Commentary on SPIRIT-PRO Guidance on Mode of Administration JAMA Feb 2018
“SPIRIT-18a(ii)-PRO Extension: Include a data collection plan outlining the permitted mode(s) of administration (e.g., paper, telephone, electronic, other) and setting (e.g., clinic, home, other).
Explanation: It is important that both research personnel and trial participants understand how, when, and where PRO data will be collected in the study. Increasingly, electronic PRO assessment is undertaken in trials, so evidence of equivalence between different modes of administration should be considered. If electronic PRO measures contain only minor modifications with respect to the paper-based versions, usability testing and cognitive debriefing may provide sufficient evidence of equivalence. The setting for PRO data collection should be described and standardized across trial intervention groups and sites.”
In the most recent SPIRIT-PRO Guidance extension the importance of implementing a data collection plan is highlighted. While this is certainly positive, it’s worth going a step further to state that the protocol should accurately reflect the planned mode of data collection, rather than, for example, simply replacing “paper” with “electronic”. There are unique considerations for the planning of a study using electronic means of data capture, like if devices are provided to patients or returned to sites, and these intricacies should be reflected in the protocol.
Decisions around mode of administration are too often left until the last minute and as a result, protocols may simply include reference to the fact that questionnaires will be collected electronically without making any updates to the planned methodology with the mode of administration in mind.
Additionally, the broad statement around the need for equivalence testing outlines that “usability testing and cognitive debriefing may provide sufficient evidence of equivalence”. While accurately rooted in the Coons et al (2009) paper, it does not reflect how far the industry has come since that publication. There are now three meta-analyses1,2,3 summarizing the multitude of studies that have been conducted showing minimal difference in how patients respond across modalities (patient bias shift), with countless usability testing and cognitive debriefing studies showing the same. These recommendations should be treated on a case-by-case basis, dependant on a number of factors including, but not limited to, the questionnaires place in the endpoint hierarchy and previous electronic use of the questionnaire. Implying that this work always needs to be done is inaccurate and slows the continued uptake of eCOA.

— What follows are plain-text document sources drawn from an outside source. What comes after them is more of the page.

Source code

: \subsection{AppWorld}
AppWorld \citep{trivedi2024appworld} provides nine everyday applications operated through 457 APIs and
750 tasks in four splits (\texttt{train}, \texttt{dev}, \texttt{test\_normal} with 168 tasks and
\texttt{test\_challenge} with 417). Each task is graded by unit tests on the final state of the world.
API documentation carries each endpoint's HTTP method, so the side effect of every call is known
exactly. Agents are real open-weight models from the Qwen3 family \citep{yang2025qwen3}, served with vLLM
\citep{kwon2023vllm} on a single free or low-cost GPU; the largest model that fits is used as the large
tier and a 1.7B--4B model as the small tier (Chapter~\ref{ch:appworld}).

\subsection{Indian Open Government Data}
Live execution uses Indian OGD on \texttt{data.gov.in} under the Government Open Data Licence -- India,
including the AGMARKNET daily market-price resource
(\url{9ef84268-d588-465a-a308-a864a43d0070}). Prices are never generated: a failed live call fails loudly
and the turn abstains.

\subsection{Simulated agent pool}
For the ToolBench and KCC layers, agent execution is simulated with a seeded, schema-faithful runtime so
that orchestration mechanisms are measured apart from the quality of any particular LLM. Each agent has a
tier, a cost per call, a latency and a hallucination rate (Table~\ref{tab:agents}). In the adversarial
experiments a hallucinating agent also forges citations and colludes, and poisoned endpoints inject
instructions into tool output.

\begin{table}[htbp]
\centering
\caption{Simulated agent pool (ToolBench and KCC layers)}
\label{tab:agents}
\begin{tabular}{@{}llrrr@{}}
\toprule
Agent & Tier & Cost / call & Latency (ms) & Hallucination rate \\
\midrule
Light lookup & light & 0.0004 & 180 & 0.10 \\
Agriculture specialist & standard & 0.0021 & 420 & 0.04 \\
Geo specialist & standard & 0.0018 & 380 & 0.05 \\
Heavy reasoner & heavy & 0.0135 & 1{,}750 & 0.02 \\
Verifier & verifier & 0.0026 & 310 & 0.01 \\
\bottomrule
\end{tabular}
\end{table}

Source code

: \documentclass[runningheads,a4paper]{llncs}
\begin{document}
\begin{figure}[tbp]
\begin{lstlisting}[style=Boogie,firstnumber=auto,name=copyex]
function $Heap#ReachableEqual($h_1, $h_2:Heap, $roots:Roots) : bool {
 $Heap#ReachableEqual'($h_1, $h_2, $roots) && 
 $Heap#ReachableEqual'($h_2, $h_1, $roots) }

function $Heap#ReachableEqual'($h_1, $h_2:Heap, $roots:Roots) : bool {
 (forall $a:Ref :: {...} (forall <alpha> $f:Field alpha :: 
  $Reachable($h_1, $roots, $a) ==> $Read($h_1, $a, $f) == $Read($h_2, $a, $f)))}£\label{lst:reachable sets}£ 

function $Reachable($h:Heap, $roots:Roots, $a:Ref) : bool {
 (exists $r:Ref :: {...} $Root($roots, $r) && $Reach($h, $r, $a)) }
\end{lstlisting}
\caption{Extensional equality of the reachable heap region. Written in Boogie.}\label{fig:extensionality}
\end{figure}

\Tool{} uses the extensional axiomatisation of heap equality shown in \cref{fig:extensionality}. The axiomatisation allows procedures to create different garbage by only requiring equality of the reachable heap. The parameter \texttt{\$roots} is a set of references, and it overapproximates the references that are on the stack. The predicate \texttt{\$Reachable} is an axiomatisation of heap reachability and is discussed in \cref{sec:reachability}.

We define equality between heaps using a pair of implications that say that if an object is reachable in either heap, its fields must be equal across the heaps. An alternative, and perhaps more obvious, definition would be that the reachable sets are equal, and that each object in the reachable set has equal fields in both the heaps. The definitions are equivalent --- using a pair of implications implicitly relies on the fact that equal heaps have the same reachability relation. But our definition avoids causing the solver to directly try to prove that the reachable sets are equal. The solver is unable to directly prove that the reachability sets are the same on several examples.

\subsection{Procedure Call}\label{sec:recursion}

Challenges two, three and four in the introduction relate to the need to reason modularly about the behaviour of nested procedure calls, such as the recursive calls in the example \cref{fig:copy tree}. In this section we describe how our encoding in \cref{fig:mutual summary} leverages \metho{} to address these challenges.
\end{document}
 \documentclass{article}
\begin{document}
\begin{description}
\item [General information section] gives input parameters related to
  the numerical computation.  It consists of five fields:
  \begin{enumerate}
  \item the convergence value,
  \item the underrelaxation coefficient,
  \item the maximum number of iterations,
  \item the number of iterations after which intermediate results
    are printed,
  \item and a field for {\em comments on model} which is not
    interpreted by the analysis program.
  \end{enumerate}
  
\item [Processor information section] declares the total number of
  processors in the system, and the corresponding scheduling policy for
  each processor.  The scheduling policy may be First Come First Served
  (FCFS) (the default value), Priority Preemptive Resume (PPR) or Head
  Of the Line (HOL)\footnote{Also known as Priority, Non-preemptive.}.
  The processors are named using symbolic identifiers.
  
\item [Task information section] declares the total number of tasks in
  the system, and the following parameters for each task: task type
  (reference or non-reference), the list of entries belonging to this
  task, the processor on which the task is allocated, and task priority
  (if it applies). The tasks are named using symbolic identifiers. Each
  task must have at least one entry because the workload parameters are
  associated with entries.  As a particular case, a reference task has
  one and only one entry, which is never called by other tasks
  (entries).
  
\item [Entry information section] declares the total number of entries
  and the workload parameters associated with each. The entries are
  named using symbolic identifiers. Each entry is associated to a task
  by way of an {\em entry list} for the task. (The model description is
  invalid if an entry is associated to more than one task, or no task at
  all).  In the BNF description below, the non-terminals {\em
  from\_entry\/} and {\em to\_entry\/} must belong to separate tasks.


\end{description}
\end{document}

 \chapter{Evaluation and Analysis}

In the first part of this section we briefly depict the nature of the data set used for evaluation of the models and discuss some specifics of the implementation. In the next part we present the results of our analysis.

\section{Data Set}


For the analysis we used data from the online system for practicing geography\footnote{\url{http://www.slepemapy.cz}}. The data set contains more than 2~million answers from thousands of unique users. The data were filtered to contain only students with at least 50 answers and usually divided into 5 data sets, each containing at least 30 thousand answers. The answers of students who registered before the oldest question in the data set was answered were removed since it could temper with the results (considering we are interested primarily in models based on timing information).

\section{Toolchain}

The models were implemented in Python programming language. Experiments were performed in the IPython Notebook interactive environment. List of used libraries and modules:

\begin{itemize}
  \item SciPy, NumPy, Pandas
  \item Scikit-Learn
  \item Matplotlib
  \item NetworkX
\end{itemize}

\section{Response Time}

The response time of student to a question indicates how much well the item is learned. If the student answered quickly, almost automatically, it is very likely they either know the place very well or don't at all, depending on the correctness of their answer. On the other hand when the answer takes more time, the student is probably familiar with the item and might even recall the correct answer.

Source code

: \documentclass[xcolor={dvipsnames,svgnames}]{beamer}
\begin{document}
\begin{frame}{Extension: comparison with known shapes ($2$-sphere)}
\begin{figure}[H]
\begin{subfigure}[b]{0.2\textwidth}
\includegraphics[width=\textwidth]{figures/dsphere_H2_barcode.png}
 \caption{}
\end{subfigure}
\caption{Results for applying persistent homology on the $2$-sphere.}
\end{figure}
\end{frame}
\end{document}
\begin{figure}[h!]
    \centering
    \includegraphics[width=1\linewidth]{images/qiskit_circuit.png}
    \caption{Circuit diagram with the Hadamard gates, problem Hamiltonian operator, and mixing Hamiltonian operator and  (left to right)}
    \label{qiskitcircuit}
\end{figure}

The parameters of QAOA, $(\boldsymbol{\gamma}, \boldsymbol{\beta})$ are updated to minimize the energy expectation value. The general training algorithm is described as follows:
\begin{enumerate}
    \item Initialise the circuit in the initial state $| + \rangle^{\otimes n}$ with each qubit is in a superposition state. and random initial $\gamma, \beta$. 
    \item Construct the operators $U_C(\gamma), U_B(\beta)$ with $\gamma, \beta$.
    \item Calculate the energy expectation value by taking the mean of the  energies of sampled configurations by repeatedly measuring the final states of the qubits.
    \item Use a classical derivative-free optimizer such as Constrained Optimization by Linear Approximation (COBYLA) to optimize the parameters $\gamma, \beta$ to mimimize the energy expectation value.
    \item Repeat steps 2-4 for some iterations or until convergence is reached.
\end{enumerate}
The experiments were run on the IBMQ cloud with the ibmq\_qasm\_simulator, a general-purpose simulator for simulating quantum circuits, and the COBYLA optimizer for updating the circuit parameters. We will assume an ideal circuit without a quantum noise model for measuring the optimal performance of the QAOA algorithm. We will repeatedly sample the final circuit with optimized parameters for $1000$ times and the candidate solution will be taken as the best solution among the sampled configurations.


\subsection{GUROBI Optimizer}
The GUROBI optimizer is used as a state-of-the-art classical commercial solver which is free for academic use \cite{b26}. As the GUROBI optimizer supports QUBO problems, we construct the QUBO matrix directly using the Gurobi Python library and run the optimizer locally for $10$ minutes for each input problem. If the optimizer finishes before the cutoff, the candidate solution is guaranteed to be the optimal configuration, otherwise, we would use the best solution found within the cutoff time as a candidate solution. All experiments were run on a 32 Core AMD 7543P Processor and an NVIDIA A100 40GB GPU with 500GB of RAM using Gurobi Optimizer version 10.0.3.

Another aspect of the SPIRIT-PRO Guidance extension that could be investigated more deeply is the cultural adaptation element. This challenge is addressed by the 2018 ISPOR SIG paper Emerging good practices for Translatability Assessment (TA) of Patient-Reported Outcome (PRO) measures. Too often this element is loosely addressed. Consider that the cultural population of the target audience—patients—is often overlooked while creating a measure. There are numerous measures that do not conceptually translate for all patient demographics, and adaptation must take place. Guidelines outlining a more homogenous, universal approach would lessen the need for changes and adaptation in the translation process. Performing a linguistic validation translation is already fraught with potential errors, notably with either the selection of unqualified translators, or the awareness of deviating from the original verbiage of the instrument. Back translations are subjective, so importance must be placed on staying with the essence of the PRO.